Au XIXe siècle, de nombreux dictionnaires marquants sont publiés dans le monde : l'American Dictionary of the English Language (1828 ), de Noah Webster, les dictionnaires de la langue allemande des frères Grimm (1854 ) et de Konrad Duden (1880 ), ainsi que le Oxford English Dictionary (1884 -1928 ).
7. Le dictionnaire à l'époque contemporaine
Au XXe siècle, de nouvelles tendances se dessinent. Du côté des dictionnaires, il faut noter, en France, les descendants multiples du "Larousse ", la parution du "Robert " (1953 -1964 ) et, plus près de nous, celle du Trésor de la langue française (vaste inventaire de la langue des XIXe et XXe siècles ). Par ailleurs, le "petit " dictionnaire de langue en un volume se généralise et fait désormais partie de la vie quotidienne.
L'encyclopédie connaît un nouvel essor grâce au grand bouleversement des connaissances. À côté d'ouvrages nouveaux mais de conception et de forme traditionnelles (Encyclopædia universalis, 19681974, Encyclopédie générale Hachette, 1975 -1978, Grand Larousse universel, 1982 -1985 ) apparaît le concept d'une encyclopédie adaptée aux différents âges scolaires (Tout l'Univers, 1961 -1978, destiné aux 8 -13 ans ) et naissent diverses collections, à vocation ou même à statut encyclopédique, dont les livres prennent progressivement leur place dans une grande mosaïque du savoir : c'est le cas en Grande-Bretagne des "Penguin Books ", en France de la collection "Que sais -je ?" (depuis 1941 ) ou de l'Encyclopédie de la Pléiade (commencée en 1955 ).

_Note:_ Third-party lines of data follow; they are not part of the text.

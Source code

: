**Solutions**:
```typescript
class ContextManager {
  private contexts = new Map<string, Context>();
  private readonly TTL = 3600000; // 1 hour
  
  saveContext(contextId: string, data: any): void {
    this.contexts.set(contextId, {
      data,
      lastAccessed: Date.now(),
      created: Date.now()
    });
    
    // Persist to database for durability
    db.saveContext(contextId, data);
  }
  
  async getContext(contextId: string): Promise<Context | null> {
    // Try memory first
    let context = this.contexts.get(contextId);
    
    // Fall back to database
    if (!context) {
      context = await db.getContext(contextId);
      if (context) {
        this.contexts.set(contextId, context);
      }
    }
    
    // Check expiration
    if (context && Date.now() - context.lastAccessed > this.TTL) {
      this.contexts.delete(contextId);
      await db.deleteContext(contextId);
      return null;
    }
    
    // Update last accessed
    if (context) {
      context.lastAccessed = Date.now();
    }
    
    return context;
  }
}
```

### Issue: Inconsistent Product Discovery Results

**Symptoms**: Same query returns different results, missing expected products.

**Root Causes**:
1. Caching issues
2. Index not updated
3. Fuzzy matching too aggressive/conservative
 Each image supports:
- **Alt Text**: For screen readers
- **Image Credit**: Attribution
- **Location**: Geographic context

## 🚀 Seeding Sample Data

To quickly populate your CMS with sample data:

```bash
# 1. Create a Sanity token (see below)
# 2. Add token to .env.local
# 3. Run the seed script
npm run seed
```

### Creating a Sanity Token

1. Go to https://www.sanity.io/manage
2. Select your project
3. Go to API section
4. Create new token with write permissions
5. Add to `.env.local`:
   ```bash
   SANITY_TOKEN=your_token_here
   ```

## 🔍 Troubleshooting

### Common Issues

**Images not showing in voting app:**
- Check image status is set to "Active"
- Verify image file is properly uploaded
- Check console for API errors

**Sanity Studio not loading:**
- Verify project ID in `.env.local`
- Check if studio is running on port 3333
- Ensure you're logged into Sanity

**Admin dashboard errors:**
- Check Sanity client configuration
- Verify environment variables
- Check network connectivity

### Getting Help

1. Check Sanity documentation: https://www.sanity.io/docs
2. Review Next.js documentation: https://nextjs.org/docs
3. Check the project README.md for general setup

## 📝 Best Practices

Enfin, le développement de l'informatique a ouvert la voie aux dictionnaires électroniques, tel Zyzomys (créé par Hachette en 1989 ), puis aux dictionnaires et aux encyclopédies multimédias, tels Axis et le Dictionnaire Hachette Multimédia (créés par Hachette en 1994 ), Encarta de Microsoft ou le Larousse Multimédia Encyclopédique.
In Encyclopédie HACHETTE.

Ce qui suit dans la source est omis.